### RECORDS SHOWN
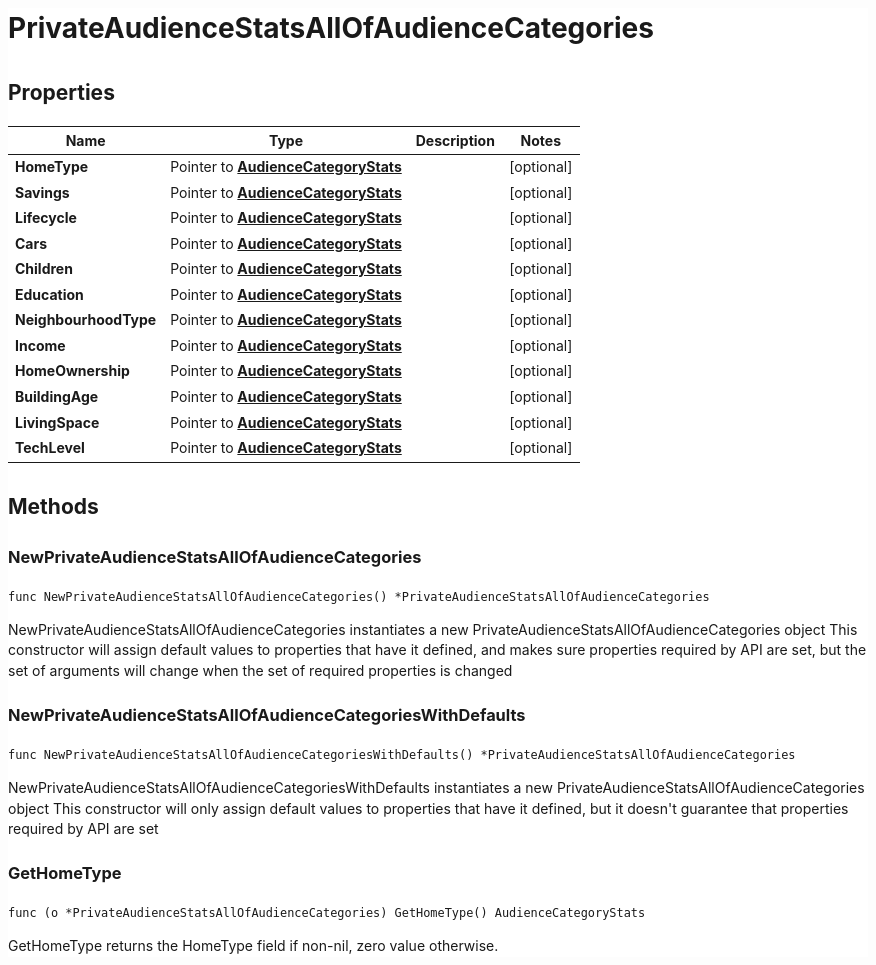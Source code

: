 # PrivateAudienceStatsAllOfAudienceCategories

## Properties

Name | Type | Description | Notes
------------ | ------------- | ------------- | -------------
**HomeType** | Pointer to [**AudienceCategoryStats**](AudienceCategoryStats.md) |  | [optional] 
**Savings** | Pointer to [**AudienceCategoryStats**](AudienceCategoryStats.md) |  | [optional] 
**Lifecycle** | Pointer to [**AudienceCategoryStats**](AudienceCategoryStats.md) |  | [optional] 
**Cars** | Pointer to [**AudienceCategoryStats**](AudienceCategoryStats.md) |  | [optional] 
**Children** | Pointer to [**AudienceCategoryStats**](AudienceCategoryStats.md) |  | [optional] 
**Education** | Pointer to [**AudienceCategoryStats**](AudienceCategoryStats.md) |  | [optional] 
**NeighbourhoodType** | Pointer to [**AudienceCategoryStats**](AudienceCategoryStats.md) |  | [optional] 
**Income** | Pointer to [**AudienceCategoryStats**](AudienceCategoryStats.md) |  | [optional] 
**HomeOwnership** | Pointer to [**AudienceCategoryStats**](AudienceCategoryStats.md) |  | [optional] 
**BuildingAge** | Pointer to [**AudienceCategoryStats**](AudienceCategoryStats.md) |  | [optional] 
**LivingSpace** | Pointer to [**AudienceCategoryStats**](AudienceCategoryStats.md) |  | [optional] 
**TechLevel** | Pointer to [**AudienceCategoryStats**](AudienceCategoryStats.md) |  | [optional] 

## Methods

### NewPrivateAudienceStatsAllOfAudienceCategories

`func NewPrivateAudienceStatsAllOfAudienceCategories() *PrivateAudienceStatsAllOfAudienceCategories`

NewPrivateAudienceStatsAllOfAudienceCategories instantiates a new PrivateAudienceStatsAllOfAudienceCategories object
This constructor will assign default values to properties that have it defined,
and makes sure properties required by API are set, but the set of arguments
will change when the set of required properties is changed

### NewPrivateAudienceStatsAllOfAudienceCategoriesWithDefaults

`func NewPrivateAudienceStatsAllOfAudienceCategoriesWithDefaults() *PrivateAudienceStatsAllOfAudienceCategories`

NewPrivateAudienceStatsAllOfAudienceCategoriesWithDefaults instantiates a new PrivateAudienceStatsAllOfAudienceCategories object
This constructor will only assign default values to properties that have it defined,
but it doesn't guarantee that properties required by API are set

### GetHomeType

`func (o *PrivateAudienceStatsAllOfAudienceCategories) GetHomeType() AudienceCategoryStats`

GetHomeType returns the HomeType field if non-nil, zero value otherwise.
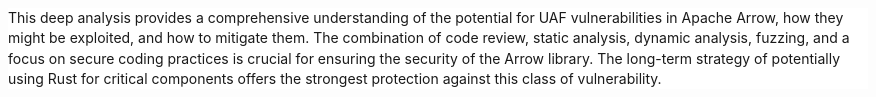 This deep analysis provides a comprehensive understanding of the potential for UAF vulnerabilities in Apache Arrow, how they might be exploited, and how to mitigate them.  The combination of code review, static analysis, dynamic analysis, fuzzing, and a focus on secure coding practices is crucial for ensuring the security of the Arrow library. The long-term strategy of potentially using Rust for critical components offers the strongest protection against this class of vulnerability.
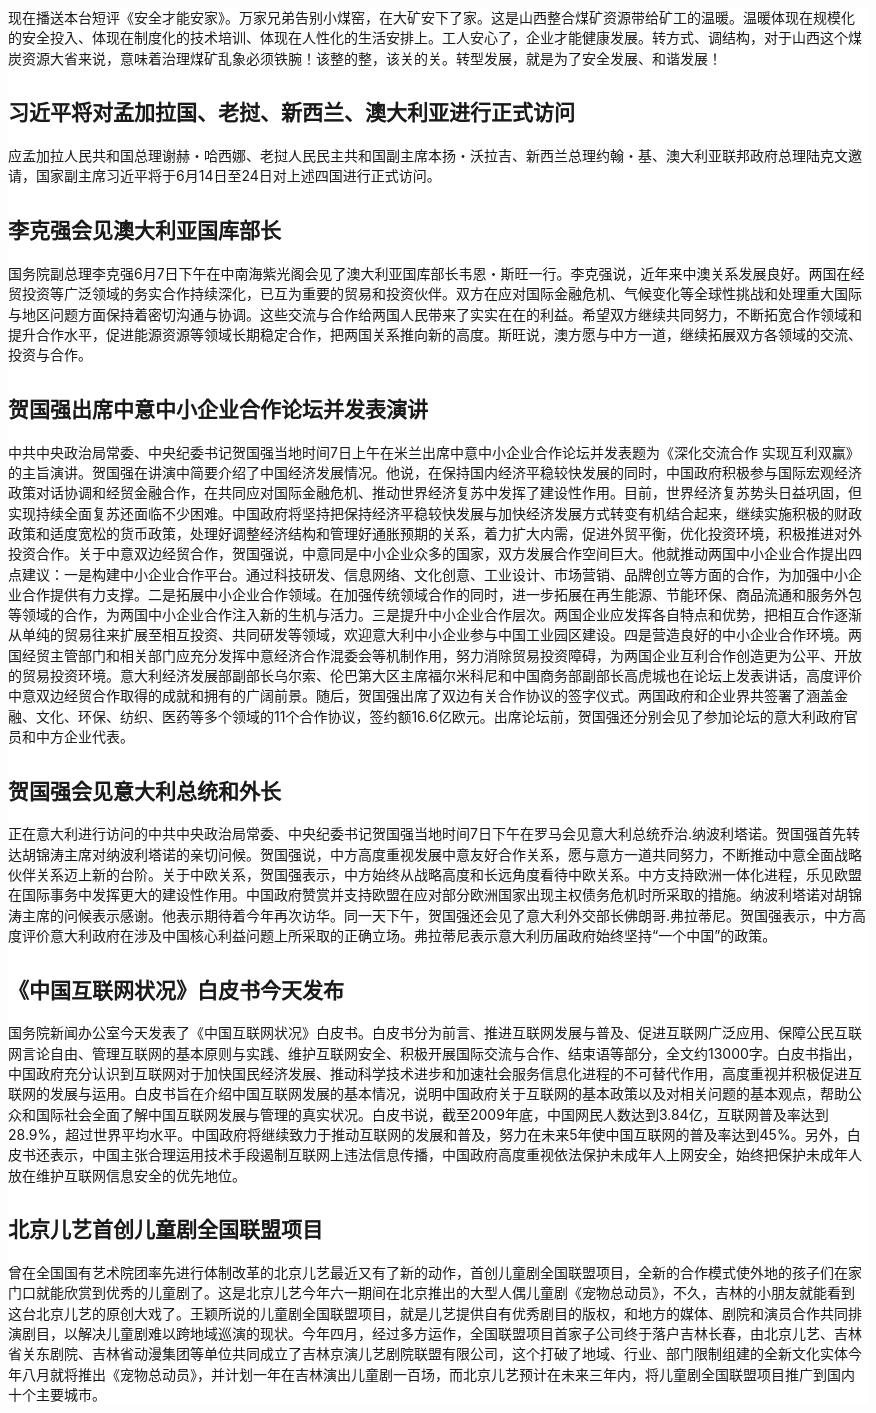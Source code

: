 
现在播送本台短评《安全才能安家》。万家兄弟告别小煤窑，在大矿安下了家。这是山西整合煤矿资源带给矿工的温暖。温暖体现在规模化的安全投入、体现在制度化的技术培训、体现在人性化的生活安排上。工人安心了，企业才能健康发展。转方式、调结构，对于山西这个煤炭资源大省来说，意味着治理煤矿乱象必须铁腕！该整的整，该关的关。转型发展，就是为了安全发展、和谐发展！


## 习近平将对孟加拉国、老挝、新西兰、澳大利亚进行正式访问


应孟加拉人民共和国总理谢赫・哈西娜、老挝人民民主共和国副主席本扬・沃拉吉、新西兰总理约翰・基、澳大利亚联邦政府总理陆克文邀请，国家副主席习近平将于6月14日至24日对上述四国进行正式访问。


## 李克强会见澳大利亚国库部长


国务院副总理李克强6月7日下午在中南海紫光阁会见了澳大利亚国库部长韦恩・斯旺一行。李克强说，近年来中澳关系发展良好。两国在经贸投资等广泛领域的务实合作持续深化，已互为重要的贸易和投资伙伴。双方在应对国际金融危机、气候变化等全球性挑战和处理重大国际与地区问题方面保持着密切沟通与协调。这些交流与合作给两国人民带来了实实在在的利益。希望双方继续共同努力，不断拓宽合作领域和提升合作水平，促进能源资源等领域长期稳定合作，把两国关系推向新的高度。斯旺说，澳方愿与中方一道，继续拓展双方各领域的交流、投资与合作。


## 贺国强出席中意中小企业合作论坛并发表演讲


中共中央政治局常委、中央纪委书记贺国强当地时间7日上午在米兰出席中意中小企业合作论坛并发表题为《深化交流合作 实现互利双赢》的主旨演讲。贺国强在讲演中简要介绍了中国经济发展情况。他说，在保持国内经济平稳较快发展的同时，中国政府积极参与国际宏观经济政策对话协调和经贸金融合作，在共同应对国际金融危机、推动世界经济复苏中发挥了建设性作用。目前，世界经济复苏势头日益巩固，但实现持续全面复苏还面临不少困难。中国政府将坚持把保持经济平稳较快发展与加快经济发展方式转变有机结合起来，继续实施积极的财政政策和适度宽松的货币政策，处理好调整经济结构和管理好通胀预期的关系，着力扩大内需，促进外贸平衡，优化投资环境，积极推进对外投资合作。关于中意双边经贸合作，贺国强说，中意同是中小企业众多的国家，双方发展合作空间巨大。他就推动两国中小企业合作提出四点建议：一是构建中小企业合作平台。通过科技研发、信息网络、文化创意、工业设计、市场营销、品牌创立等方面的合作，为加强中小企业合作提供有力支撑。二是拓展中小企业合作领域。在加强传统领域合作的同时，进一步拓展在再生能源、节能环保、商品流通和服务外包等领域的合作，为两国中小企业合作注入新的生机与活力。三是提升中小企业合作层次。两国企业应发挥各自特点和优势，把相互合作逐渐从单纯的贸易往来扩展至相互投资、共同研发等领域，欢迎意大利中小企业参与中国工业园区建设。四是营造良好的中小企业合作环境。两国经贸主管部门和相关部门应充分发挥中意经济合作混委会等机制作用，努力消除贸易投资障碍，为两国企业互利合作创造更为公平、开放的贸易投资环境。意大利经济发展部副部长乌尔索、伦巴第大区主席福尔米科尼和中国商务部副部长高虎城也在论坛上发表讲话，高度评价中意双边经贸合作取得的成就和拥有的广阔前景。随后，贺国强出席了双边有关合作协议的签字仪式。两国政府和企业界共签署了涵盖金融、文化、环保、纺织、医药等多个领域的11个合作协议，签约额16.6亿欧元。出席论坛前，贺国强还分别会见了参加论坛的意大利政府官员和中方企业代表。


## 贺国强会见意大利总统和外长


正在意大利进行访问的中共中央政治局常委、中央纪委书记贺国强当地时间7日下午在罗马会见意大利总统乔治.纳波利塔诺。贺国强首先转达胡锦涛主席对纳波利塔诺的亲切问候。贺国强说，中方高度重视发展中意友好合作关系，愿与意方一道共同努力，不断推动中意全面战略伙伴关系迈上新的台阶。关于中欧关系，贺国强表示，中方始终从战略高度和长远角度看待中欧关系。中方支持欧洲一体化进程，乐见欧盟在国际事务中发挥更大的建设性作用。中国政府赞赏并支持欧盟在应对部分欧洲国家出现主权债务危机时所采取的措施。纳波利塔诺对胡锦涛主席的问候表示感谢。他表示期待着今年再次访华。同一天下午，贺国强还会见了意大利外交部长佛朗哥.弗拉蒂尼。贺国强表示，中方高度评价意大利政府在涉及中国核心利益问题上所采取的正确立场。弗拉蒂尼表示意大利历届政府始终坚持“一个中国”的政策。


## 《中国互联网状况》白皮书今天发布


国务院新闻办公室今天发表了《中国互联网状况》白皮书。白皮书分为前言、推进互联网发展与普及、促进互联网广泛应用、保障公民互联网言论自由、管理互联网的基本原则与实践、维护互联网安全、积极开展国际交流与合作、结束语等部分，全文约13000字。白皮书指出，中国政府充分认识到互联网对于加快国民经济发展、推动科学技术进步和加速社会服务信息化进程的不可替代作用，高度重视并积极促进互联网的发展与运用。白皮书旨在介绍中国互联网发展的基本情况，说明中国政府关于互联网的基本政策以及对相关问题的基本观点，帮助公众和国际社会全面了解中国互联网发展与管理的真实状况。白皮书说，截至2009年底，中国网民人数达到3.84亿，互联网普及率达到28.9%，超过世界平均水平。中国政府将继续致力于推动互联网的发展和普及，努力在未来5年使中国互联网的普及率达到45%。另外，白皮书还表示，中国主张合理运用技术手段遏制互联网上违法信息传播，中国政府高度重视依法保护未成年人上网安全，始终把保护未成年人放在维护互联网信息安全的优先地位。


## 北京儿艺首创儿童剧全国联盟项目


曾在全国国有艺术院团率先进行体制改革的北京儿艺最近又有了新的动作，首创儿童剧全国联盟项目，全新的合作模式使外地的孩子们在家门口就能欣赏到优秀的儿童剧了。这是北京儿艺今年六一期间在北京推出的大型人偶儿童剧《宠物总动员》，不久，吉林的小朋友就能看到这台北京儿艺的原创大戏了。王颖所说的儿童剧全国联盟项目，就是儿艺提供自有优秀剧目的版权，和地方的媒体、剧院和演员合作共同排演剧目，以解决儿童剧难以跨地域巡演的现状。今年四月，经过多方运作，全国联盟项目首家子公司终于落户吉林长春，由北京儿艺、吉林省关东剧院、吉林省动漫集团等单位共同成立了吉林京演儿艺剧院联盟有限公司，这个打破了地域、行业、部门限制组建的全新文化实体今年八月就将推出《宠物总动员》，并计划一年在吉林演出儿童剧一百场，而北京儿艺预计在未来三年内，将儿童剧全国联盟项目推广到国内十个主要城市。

### EXERCISE REQUIREMENTS
In the listing above, find the line with "This constructor will assign" and the line with "### NewPrivateAudienceStatsAllOfAudienceCategoriesWithDefaults"; set down exactly those two lines and every line between them, nothing more.

### RESPONSE BOX
This constructor will assign default values to properties that have it defined,
and makes sure properties required by API are set, but the set of arguments
will change when the set of required properties is changed

### NewPrivateAudienceStatsAllOfAudienceCategoriesWithDefaults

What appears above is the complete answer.